--- What is needed ---
Wherever the word "greater" occurs in the listing, copy the whole line.

--- Available data ---
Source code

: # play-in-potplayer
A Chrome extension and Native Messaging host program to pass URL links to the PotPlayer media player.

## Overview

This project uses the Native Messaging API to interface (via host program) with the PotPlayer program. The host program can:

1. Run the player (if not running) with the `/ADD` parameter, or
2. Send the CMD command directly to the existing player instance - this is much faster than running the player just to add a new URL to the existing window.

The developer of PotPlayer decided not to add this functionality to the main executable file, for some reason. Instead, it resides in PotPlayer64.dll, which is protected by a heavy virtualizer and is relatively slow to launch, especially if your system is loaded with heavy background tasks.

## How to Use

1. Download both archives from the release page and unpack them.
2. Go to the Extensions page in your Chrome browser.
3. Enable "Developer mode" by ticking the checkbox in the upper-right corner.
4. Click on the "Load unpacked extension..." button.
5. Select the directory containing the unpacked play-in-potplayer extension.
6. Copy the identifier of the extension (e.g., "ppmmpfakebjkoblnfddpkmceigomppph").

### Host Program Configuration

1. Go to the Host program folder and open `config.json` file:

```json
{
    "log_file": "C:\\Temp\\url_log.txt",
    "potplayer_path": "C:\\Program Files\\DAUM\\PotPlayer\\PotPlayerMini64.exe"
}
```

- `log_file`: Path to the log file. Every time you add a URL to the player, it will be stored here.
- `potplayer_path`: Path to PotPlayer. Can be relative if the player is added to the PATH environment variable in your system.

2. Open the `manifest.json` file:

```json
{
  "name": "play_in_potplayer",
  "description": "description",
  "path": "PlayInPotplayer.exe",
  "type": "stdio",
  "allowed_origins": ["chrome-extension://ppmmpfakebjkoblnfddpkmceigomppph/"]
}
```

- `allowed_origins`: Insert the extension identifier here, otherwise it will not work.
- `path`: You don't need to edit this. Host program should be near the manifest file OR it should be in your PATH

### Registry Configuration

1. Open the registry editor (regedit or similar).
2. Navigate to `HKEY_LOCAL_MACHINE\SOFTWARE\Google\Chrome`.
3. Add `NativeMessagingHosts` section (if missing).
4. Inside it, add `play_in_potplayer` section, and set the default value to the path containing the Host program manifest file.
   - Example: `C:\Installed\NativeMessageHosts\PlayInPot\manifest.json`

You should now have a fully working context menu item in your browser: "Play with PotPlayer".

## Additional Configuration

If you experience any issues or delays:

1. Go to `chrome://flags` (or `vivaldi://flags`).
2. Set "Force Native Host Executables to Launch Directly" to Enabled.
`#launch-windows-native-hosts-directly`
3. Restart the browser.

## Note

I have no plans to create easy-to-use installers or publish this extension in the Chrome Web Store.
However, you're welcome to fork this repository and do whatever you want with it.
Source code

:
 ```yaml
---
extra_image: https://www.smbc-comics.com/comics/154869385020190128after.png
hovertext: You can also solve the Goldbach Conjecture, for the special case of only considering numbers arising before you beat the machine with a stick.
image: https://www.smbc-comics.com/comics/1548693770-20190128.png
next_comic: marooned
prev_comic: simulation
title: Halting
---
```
---
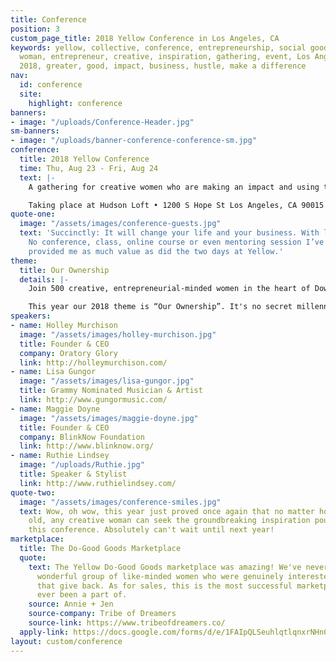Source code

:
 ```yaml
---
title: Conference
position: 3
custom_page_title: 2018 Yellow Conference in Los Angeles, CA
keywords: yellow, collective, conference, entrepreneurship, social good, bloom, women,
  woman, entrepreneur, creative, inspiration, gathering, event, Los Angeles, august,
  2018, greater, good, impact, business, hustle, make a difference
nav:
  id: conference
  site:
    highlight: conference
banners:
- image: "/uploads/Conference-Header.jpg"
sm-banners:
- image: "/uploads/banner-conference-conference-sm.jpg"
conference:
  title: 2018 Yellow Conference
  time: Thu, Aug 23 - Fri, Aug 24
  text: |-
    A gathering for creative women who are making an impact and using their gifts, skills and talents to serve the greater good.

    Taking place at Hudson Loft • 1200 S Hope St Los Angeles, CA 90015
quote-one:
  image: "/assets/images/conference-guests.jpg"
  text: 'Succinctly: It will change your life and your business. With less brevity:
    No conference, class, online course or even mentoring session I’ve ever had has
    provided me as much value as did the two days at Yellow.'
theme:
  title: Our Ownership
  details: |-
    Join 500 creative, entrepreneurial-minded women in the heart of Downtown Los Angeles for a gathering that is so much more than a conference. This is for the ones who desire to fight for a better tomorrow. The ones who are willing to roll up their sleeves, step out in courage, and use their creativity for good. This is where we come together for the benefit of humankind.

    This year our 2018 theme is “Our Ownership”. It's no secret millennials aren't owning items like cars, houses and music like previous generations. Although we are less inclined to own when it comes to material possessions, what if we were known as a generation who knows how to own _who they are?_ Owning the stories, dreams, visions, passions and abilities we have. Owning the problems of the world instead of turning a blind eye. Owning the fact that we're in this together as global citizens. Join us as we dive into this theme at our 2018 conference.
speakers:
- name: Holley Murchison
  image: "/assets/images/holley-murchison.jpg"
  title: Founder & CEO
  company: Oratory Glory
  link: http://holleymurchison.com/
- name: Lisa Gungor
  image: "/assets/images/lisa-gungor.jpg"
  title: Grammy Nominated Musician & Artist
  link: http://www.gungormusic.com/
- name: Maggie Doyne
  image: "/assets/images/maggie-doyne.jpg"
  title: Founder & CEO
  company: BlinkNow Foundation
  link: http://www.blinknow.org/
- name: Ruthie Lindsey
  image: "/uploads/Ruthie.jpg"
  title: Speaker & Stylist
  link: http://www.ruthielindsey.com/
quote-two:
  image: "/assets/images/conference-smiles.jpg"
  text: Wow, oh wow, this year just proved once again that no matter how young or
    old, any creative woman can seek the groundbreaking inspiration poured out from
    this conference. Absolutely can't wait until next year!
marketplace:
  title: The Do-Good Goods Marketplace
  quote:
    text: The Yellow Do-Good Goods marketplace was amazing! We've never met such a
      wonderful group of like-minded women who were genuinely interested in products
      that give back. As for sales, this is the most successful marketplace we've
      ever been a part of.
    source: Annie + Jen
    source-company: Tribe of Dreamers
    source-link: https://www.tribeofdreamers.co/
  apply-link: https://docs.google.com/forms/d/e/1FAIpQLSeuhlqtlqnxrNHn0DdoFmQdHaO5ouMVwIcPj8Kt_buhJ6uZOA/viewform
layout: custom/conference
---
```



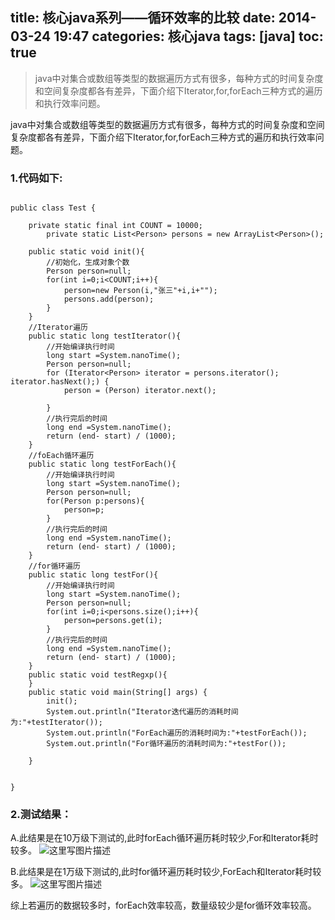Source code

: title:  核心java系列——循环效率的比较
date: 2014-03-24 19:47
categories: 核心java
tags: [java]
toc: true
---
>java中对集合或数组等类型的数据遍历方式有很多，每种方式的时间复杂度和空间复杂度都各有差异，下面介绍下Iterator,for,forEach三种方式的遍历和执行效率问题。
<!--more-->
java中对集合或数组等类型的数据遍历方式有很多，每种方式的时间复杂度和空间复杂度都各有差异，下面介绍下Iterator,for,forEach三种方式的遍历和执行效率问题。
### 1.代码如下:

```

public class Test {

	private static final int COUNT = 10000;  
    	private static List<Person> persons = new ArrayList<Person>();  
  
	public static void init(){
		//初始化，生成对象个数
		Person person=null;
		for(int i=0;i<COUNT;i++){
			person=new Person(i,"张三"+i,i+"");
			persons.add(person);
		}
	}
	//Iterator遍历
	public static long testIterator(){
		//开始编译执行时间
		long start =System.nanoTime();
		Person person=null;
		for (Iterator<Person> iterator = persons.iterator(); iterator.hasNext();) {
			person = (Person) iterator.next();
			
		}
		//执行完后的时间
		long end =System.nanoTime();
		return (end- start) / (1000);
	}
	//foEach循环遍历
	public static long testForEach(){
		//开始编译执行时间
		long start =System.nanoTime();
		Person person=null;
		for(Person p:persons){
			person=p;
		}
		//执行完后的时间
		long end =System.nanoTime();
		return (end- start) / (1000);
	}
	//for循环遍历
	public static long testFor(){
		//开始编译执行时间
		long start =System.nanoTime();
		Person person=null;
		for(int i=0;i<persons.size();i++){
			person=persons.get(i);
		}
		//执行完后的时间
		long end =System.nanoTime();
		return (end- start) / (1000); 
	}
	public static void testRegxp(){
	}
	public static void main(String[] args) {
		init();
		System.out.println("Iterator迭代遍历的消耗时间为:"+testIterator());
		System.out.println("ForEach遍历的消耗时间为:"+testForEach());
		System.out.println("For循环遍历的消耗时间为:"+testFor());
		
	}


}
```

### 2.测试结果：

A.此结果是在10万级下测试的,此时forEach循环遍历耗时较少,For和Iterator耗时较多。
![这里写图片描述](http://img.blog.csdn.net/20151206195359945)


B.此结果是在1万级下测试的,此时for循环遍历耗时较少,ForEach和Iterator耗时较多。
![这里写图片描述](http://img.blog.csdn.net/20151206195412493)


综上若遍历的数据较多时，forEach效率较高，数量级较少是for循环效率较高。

--- Response area ---
  2018, greater, good, impact, business, hustle, make a difference
    A gathering for creative women who are making an impact and using their gifts, skills and talents to serve the greater good.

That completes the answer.